Well, it's a little complicated. Closing was delayed. Because of Amanda. She had
cosigned the loan for me.
And why would that be a problem? Did she change her mind?
No. No, of course not.
Well?
Fiona is silent for a moment. Then,
I just decided I didn't want to bother
her with it after all.
Why didn't you ask me? Or your father?
Fiona twists a purple lock around her index finger.
I don't know. Just
didn't want to make you feel obliged. It turned out okay. I was able to come up
with enough money.
Well, you know if you ever need help . . .
Yes, I know. You've always been very generous.
Mark is a different matter altogether, of course. Your father and I don't trust his judgment in money matters.
You're a little hard on him, you know.
Perhaps. Perhaps.
I have forgotten I am still holding the photograph until she reaches out and plucks it from my hand, folds it carefully, and puts it back in her pocket. Then pulls it out and looks at it again, as if checking that it is real, the way I used to pat her little arms and legs when she slept, amazed I had produced this perfect being.
It is my home,
she says, so softly I can barely make out the words.
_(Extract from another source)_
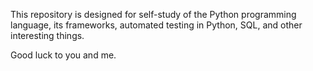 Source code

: This repository is designed for self-study of the Python programming language, its frameworks, automated testing in Python, SQL, and other interesting things.

Good luck to you and me.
And she smiles.
From my notebook:
I watched David Letterman last night. So, in homage:
TOP 10 SIGNS YOU HAVE ALZHEIMER'S
10. Your husband starts introducing himself as your “caregiver.”
9. You find an hourly activity schedule taped up on your refrigerator that includes “walks,” “crocheting,” and “yoga.”
8. Everyone starts giving you crossword puzzle books.
7. Strangers are suddenly very affectionate.
6. The doors are all locked from the outside.
5. You ask your grandson to take you to the junior prom.
4. Your right hand doesn't know what your left hand has done.
3. Girl Scouts come over and force you to decorate flower pots with them.